「えっと……ごめん、誰?」
突然現れた蜜生くんに、加藤くんが戸惑ったように問いかける。
「俺は……」
「おーい!加藤!!何してんだよ。そろそろ試合始まるぞ」
蜜生くんが何か言いかけたのとほぼ同時に、グランドの方から加藤くんを呼ぶ大きな声が聞こえてきた。
おそらく加藤くんのチームメイトだろう。
加藤くんも「わりぃ!今行くわ!」と声をかけている。
「ゴメン。俺もう行かないと。詩桜、今日は会えて嬉しかったよ。また会おうな」
それだけ言い残し、足早にその場を去っていく加藤くん。その後ろ姿が見えなくなった頃、ようやく私は息をつくことができた。
「……っ、ふぅ」
「詩桜、大丈夫か?」
「うん、ありがとう。
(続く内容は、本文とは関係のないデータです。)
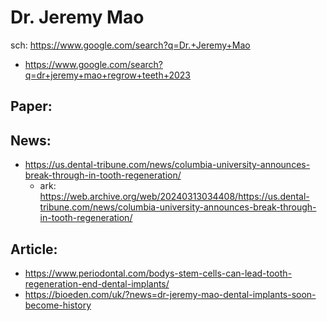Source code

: # Dr. Jeremy Mao
sch: https://www.google.com/search?q=Dr.+Jeremy+Mao
- https://www.google.com/search?q=dr+jeremy+mao+regrow+teeth+2023

## Paper:

## News:
- https://us.dental-tribune.com/news/columbia-university-announces-break-through-in-tooth-regeneration/
  - ark: https://web.archive.org/web/20240313034408/https://us.dental-tribune.com/news/columbia-university-announces-break-through-in-tooth-regeneration/

## Article:
- https://www.periodontal.com/bodys-stem-cells-can-lead-tooth-regeneration-end-dental-implants/
- https://bioeden.com/uk/?news=dr-jeremy-mao-dental-implants-soon-become-history
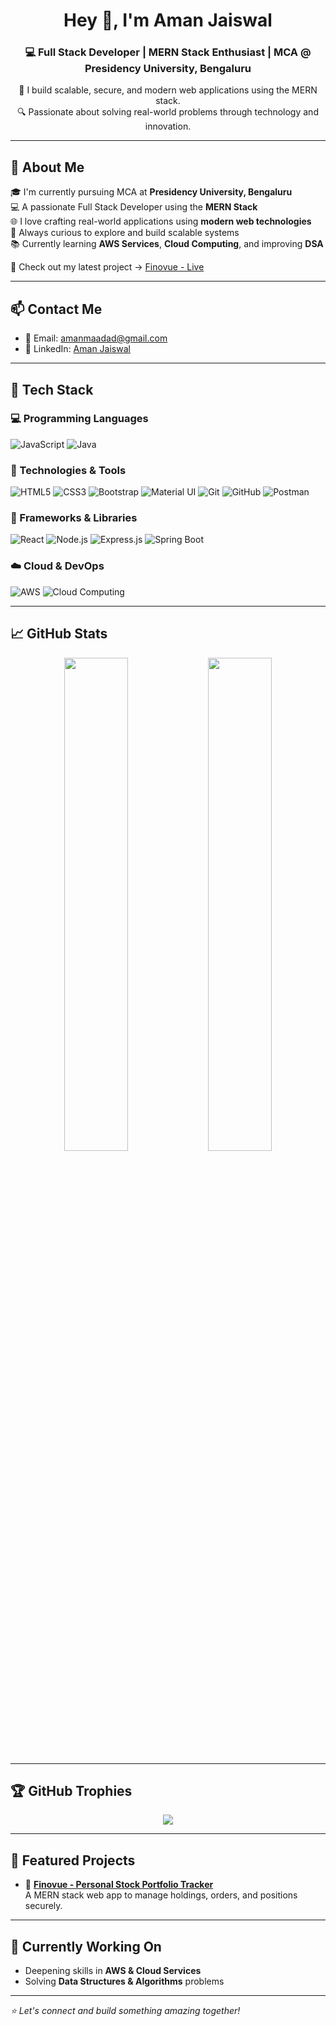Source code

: <h1 align="center">Hey 👋, I'm Aman Jaiswal</h1>
<h3 align="center">💻 Full Stack Developer | MERN Stack Enthusiast | MCA @ Presidency University, Bengaluru</h3>

<p align="center">
  🚀 I build scalable, secure, and modern web applications using the MERN stack.<br/>
  🔍 Passionate about solving real-world problems through technology and innovation.
</p>

---

## 💫 About Me

🎓 I'm currently pursuing MCA at **Presidency University, Bengaluru**  
💻 A passionate Full Stack Developer using the **MERN Stack**  
🌐 I love crafting real-world applications using **modern web technologies**  
🚀 Always curious to explore and build scalable systems  
📚 Currently learning **AWS Services**, **Cloud Computing**, and improving **DSA**

🔗 Check out my latest project → [Finovue - Live](https://finovuee.netlify.app)

---

## 📫 Contact Me

- 📧 Email: [amanmaadad@gmail.com](mailto:amanmaadad@gmail.com)
- 💼 LinkedIn: [Aman Jaiswal](https://www.linkedin.com/in/aman-jaiswal-504ab3258)

---

## 🧠 Tech Stack

### 💻 Programming Languages
![JavaScript](https://img.shields.io/badge/-JavaScript-F7DF1E?logo=javascript&logoColor=black)
![Java](https://img.shields.io/badge/-Java-007396?logo=java&logoColor=white)

### 🧩 Technologies & Tools
![HTML5](https://img.shields.io/badge/-HTML5-E34F26?logo=html5&logoColor=white)
![CSS3](https://img.shields.io/badge/-CSS3-1572B6?logo=css3&logoColor=white)
![Bootstrap](https://img.shields.io/badge/-Bootstrap-7952B3?logo=bootstrap&logoColor=white)
![Material UI](https://img.shields.io/badge/-Material%20UI-0081CB?logo=mui&logoColor=white)
![Git](https://img.shields.io/badge/-Git-F05032?logo=git&logoColor=white)
![GitHub](https://img.shields.io/badge/-GitHub-181717?logo=github&logoColor=white)
![Postman](https://img.shields.io/badge/-Postman-FF6C37?logo=postman&logoColor=white)

### 🧱 Frameworks & Libraries
![React](https://img.shields.io/badge/-React-20232A?logo=react&logoColor=61DAFB)
![Node.js](https://img.shields.io/badge/-Node.js-339933?logo=node.js&logoColor=white)
![Express.js](https://img.shields.io/badge/-Express.js-000000?logo=express&logoColor=white)
![Spring Boot](https://img.shields.io/badge/-Spring%20Boot-6DB33F?logo=springboot&logoColor=white)

### ☁️ Cloud & DevOps
![AWS](https://img.shields.io/badge/-AWS-232F3E?logo=amazonaws&logoColor=white)
![Cloud Computing](https://img.shields.io/badge/-Cloud%20Computing-1E90FF?style=flat&logo=icloud&logoColor=white)

---

## 📈 GitHub Stats

<p align="center">
  <img src="https://github-readme-stats.vercel.app/api?username=im-amanjai&show_icons=true&theme=github_dark" width="45%" />
  <img src="https://github-readme-stats.vercel.app/api/top-langs/?username=im-amanjai&layout=compact&theme=github_dark" width="45%" />
</p>

---

## 🏆 GitHub Trophies

<p align="center">
  <img src="https://github-profile-trophy.vercel.app/?username=im-amanjai&theme=gruvbox&row=1&column=7" />
</p>

---

## 📌 Featured Projects

- 🔹 **[Finovue - Personal Stock Portfolio Tracker](https://finovuee.netlify.app)**  
  A MERN stack web app to manage holdings, orders, and positions securely.

---

## 🚀 Currently Working On

- Deepening skills in **AWS & Cloud Services**
- Solving **Data Structures & Algorithms** problems

---

_⭐ Let's connect and build something amazing together!_
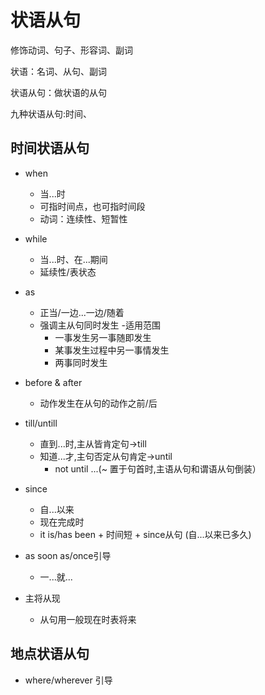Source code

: 状语从句
===

修饰动词、句子、形容词、副词

状语：名词、从句、副词

状语从句：做状语的从句

九种状语从句:时间、

时间状语从句
---

- when
  - 当...时
  - 可指时间点，也可指时间段
  - 动词：连续性、短暂性

- while
  - 当...时、在...期间
  - 延续性/表状态

-  as
   - 正当/一边...一边/随着
   - 强调主从句同时发生
   -适用范围
     - 一事发生另一事随即发生
     - 某事发生过程中另一事情发生
     - 两事同时发生

- before & after
  - 动作发生在从句的动作之前/后

- till/untill
   - 直到...时,主从皆肯定句->till
   - 知道...才,主句否定从句肯定->until
      - not until ...(~ 置于句首时,主语从句和谓语从句倒装）

- since
  - 自...以来
  - 现在完成时
  - it is/has been + 时间短 + since从句 (自...以来已多久)

- as soon as/once引导
  - 一...就...

- 主将从现
   - 从句用一般现在时表将来

地点状语从句
---
- where/wherever 引导

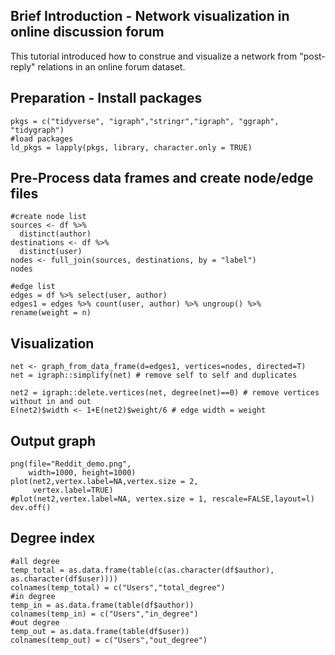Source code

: Brief Introduction - Network visualization in online discussion forum
----------------
This tutorial introduced how to construe and visualize a network from "post-reply" relations in an online forum dataset.

Preparation - Install packages
----------------
<pre class="r"><code>pkgs = c("tidyverse", "igraph","stringr","igraph", "ggraph", "tidygraph")
#load packages
ld_pkgs = lapply(pkgs, library, character.only = TRUE)</code></pre>

Pre-Process data frames and create node/edge files
----------------
<pre class="r"><code>#create node list
sources <- df %>%
  distinct(author) 
destinations <- df %>%
  distinct(user) 
nodes <- full_join(sources, destinations, by = "label")
nodes

#edge list
edges = df %>% select(user, author)
edges1 = edges %>% count(user, author) %>% ungroup() %>%  rename(weight = n)</code></pre>

Visualization
----------------
<pre class="r"><code>net <- graph_from_data_frame(d=edges1, vertices=nodes, directed=T)
net = igraph::simplify(net) # remove self to self and duplicates

net2 = igraph::delete.vertices(net, degree(net)==0) # remove vertices without in and out
E(net2)$width <- 1+E(net2)$weight/6 # edge width = weight</code></pre>

Output graph
----------------
<pre class="r"><code>png(file="Reddit_demo.png",
    width=1000, height=1000)
plot(net2,vertex.label=NA,vertex.size = 2,
     vertex.label=TRUE)
#plot(net2,vertex.label=NA, vertex.size = 1, rescale=FALSE,layout=l)
dev.off()</code></pre>

Degree index
----------------
<pre class="r"><code>#all degree
temp_total = as.data.frame(table(c(as.character(df$author), as.character(df$user))))
colnames(temp_total) = c("Users","total_degree")
#in degree
temp_in = as.data.frame(table(df$author))
colnames(temp_in) = c("Users","in_degree")
#out degree
temp_out = as.data.frame(table(df$user))
colnames(temp_out) = c("Users","out_degree")</code></pre>

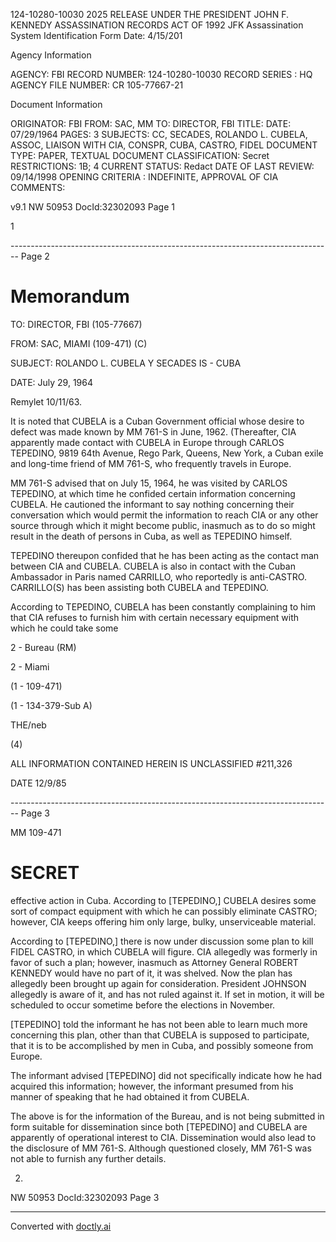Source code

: 124-10280-10030 2025 RELEASE UNDER THE PRESIDENT JOHN F. KENNEDY ASSASSINATION RECORDS ACT OF 1992
JFK Assassination System
Identification Form Date: 4/15/201

Agency Information

AGENCY: FBI
RECORD NUMBER: 124-10280-10030
RECORD SERIES : HQ
AGENCY FILE NUMBER: CR 105-77667-21

Document Information

ORIGINATOR: FBI
FROM: SAC, MM
TO: DIRECTOR, FBI
TITLE:
DATE: 07/29/1964
PAGES: 3
SUBJECTS: CC, SECADES, ROLANDO L. CUBELA, ASSOC, LIAISON WITH
CIA, CONSPR, CUBA, CASTRO, FIDEL
DOCUMENT TYPE: PAPER, TEXTUAL DOCUMENT
CLASSIFICATION: Secret
RESTRICTIONS: 1B; 4
CURRENT STATUS: Redact
DATE OF LAST REVIEW: 09/14/1998
OPENING CRITERIA : INDEFINITE, APPROVAL OF CIA
COMMENTS:

v9.1
NW 50953 DocId:32302093 Page 1

1


-------------------------------------------------------------------------------- Page 2

# Memorandum

TO: DIRECTOR, FBI (105-77667)

FROM: SAC, MIAMI (109-471) (C)

SUBJECT: ROLANDO L. CUBELA Y SECADES
IS - CUBA

DATE: July 29, 1964

Remylet 10/11/63.

It is noted that CUBELA is a Cuban Government official whose desire to defect was made known by MM 761-S in June, 1962. (Thereafter, CIA apparently made contact with CUBELA in Europe through CARLOS TEPEDINO, 9819 64th Avenue, Rego Park, Queens, New York, a Cuban exile and long-time friend of MM 761-S, who frequently travels in Europe.

MM 761-S advised that on July 15, 1964, he was visited by CARLOS TEPEDINO, at which time he confided certain information concerning CUBELA. He cautioned the informant to say nothing concerning their conversation which would permit the information to reach CIA or any other source through which it might become public, inasmuch as to do so might result in the death of persons in Cuba, as well as TEPEDINO himself.

TEPEDINO thereupon confided that he has been acting as the contact man between CIA and CUBELA. CUBELA is also in contact with the Cuban Ambassador in Paris named CARRILLO, who reportedly is anti-CASTRO. CARRILLO(S) has been assisting both CUBELA and TEPEDINO.

According to TEPEDINO, CUBELA has been constantly complaining to him that CIA refuses to furnish him with certain necessary equipment with which he could take some

2 - Bureau (RM)

2 - Miami

(1 - 109-471)

(1 - 134-379-Sub A)

THE/neb

(4)

ALL INFORMATION CONTAINED HEREIN IS UNCLASSIFIED #211,326

DATE 12/9/85


-------------------------------------------------------------------------------- Page 3

MM 109-471

# SECRET

effective action in Cuba. According to [TEPEDINO,] CUBELA desires some sort of compact equipment with which he can possibly eliminate CASTRO; however, CIA keeps offering him only large, bulky, unserviceable material.

According to [TEPEDINO,] there is now under discussion some plan to kill FIDEL CASTRO, in which CUBELA will figure. CIA allegedly was formerly in favor of such a plan; however, inasmuch as Attorney General ROBERT KENNEDY would have no part of it, it was shelved. Now the plan has allegedly been brought up again for consideration. President JOHNSON allegedly is aware of it, and has not ruled against it. If set in motion, it will be scheduled to occur sometime before the elections in November.

[TEPEDINO] told the informant he has not been able to learn much more concerning this plan, other than that CUBELA is supposed to participate, that it is to be accomplished by men in Cuba, and possibly someone from Europe.

The informant advised [TEPEDINO] did not specifically indicate how he had acquired this information; however, the informant presumed from his manner of speaking that he had obtained it from CUBELA.

The above is for the information of the Bureau, and is not being submitted in form suitable for dissemination since both [TEPEDINO] and CUBELA are apparently of operational interest to CIA. Dissemination would also lead to the disclosure of MM 761-S. Although questioned closely, MM 761-S was not able to furnish any further details.

2. 
NW 50953 DocId:32302093 Page 3


---
Converted with [doctly.ai](https://doctly.ai)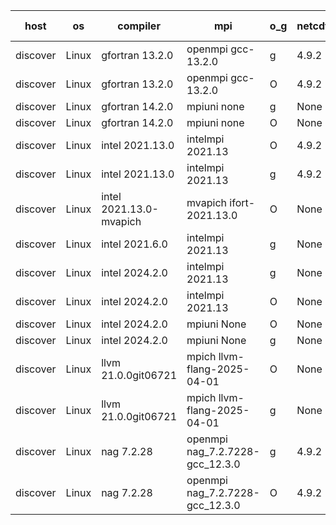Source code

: 

| host     | os       | compiler                              | mpi                      | o_g        | netcdf        | build       | u_pass          | u_fail          | s_pass            | s_fail            | e_pass             | e_fail             | nuopc_pass       | nuopc_fail       | artifacts link          |
|----------|----------|---------------------------------------|--------------------------|------------|---------------|-------------|-----------------|-----------------|-------------------|-------------------|--------------------|--------------------|------------------|------------------|-------------------------|
| discover | Linux | gfortran 13.2.0 | openmpi gcc-13.2.0  | g | 4.9.2  | PASS | 14228 | 0 | 51 | 0 | 80 | 0 | 57 | 0 | <a href="https://github.com/esmf-org/esmf-test-artifacts/tree/a6cf40bf3f9528ffd2a9cce7635bcbff6dac9328/develop/gfortran/13.2.0/g/openmpi/gcc-13.2.0" target="_blank">a6cf40b</a> | 
| discover | Linux | gfortran 13.2.0 | openmpi gcc-13.2.0  | O | 4.9.2  | PASS | 14228 | 0 | 51 | 0 | 80 | 0 | 57 | 0 | <a href="https://github.com/esmf-org/esmf-test-artifacts/tree/9de6ba1e7dcf700e3e0f6bf90467cabb42a188fc/develop/gfortran/13.2.0/O/openmpi/gcc-13.2.0" target="_blank">9de6ba1</a> | 
| discover | Linux | gfortran 14.2.0 | mpiuni none  | g | None  | PASS | 12559 | 0 | 9 | 0 | 42 | 0 | None | None | <a href="https://github.com/esmf-org/esmf-test-artifacts/tree/4b3886d41a2e71782e0be4a1fbbfe02857a9031e/develop/gfortran/14.2.0/g/mpiuni/none" target="_blank">4b3886d</a> | 
| discover | Linux | gfortran 14.2.0 | mpiuni none  | O | None  | PASS | 12559 | 0 | 9 | 0 | 42 | 0 | None | None | <a href="https://github.com/esmf-org/esmf-test-artifacts/tree/b8e41ef9266241bd1f581fc459a73b7715b9c2a1/develop/gfortran/14.2.0/O/mpiuni/none" target="_blank">b8e41ef</a> | 
| discover | Linux | intel 2021.13.0 | intelmpi 2021.13  | O | 4.9.2  | PASS | None | None | None | None | None | None | None | None | <a href="https://github.com/esmf-org/esmf-test-artifacts/tree/9c403ddc23c9540d19ab5f3f669ee3724bc31429/develop/intel/2021.13.0/O/intelmpi/2021.13" target="_blank">9c403dd</a> | 
| discover | Linux | intel 2021.13.0 | intelmpi 2021.13  | g | 4.9.2  | PASS | None | None | None | None | None | None | None | None | <a href="https://github.com/esmf-org/esmf-test-artifacts/tree/571ec1a5d48f37998ee5486dce5b633f781ac55c/develop/intel/2021.13.0/g/intelmpi/2021.13" target="_blank">571ec1a</a> | 
| discover | Linux | intel 2021.13.0-mvapich | mvapich ifort-2021.13.0  | O | None  | PASS | None | None | None | None | None | None | None | None | <a href="https://github.com/esmf-org/esmf-test-artifacts/tree/1ec7a4ea331699e4f2bd39bd3e0630fb5aa333ff/develop/intel/2021.13.0-mvapich/O/mvapich/ifort-2021.13.0" target="_blank">1ec7a4e</a> | 
| discover | Linux | intel 2021.6.0 | intelmpi 2021.13  | g | None  | PASS | None | None | None | None | None | None | None | None | <a href="https://github.com/esmf-org/esmf-test-artifacts/tree/e8b33bb992c7ad4a208257c4cc6cf5237514f060/develop/intel/2021.6.0/g/intelmpi/2021.13" target="_blank">e8b33bb</a> | 
| discover | Linux | intel 2024.2.0 | intelmpi 2021.13  | g | None  | PASS | None | None | None | None | None | None | None | None | <a href="https://github.com/esmf-org/esmf-test-artifacts/tree/ae5ce0272b6e35b283a166f2597baac3e3fbd206/develop/intel/2024.2.0/g/intelmpi/2021.13" target="_blank">ae5ce02</a> | 
| discover | Linux | intel 2024.2.0 | intelmpi 2021.13  | O | None  | PASS | None | None | None | None | None | None | None | None | <a href="https://github.com/esmf-org/esmf-test-artifacts/tree/1afe8ee48e44148ba72f35f7a77449a5121971dd/develop/intel/2024.2.0/O/intelmpi/2021.13" target="_blank">1afe8ee</a> | 
| discover | Linux | intel 2024.2.0 | mpiuni None  | O | None  | PASS | 12559 | 0 | 9 | 0 | 42 | 0 | None | None | <a href="https://github.com/esmf-org/esmf-test-artifacts/tree/929e0555b9575dae7be4e137716c59f1fd89928f/develop/intel/2024.2.0/O/mpiuni/None" target="_blank">929e055</a> | 
| discover | Linux | intel 2024.2.0 | mpiuni None  | g | None  | PASS | 12558 | 1 | 9 | 0 | 42 | 0 | None | None | <a href="https://github.com/esmf-org/esmf-test-artifacts/tree/f5c1c857e4ea8c41b0d7d891c6038f3ceb1a7d12/develop/intel/2024.2.0/g/mpiuni/None" target="_blank">f5c1c85</a> | 
| discover | Linux | llvm 21.0.0git06721 | mpich llvm-flang-2025-04-01  | O | None  | PASS | None | None | None | None | None | None | None | None | <a href="https://github.com/esmf-org/esmf-test-artifacts/tree/22cb77a93d4b10d56051d0ba2655c966645d29ee/develop/llvm/21.0.0git06721/O/mpich/llvm-flang-2025-04-01" target="_blank">22cb77a</a> | 
| discover | Linux | llvm 21.0.0git06721 | mpich llvm-flang-2025-04-01  | g | None  | PASS | None | None | None | None | None | None | None | None | <a href="https://github.com/esmf-org/esmf-test-artifacts/tree/6f896f4218598e9ff838f20d79d39787218e0d50/develop/llvm/21.0.0git06721/g/mpich/llvm-flang-2025-04-01" target="_blank">6f896f4</a> | 
| discover | Linux | nag 7.2.28 | openmpi nag_7.2.7228-gcc_12.3.0  | g | 4.9.2  | PASS | 14210 | 18 | 51 | 0 | 80 | 0 | 56 | 1 | <a href="https://github.com/esmf-org/esmf-test-artifacts/tree/5705c8149a636a8c8d785d98afbde634f6d367d4/develop/nag/7.2.28/g/openmpi/nag_7.2.7228-gcc_12.3.0" target="_blank">5705c81</a> | 
| discover | Linux | nag 7.2.28 | openmpi nag_7.2.7228-gcc_12.3.0  | O | 4.9.2  | PASS | 14228 | 0 | 51 | 0 | 80 | 0 | 56 | 1 | <a href="https://github.com/esmf-org/esmf-test-artifacts/tree/c0e9fa1ac98a99c487b6f8e9d520b3b3e4d8c845/develop/nag/7.2.28/O/openmpi/nag_7.2.7228-gcc_12.3.0" target="_blank">c0e9fa1</a> |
ちょっとビックリしちゃった」
アハハと苦笑い気味にそう答える。
「……もしかしてアイツが例のヤツ?」
以前、蜜生くんに私が武道を辞めたきっかけを話したことがあった。
勘の良い蜜生くんのことだ。
いつもと違う私の様子に、何かを感じとったのかもしれない。
「……うん。まぁね。でも大丈夫。まさか再会すると思わなくてちょっとビックリしちゃっただけだから。蜜生くんも気にしないでね?」
肯定しつつ、私はこれ以上この話題に触れてほしくなくて、つい念を押すような言い方になってしまった。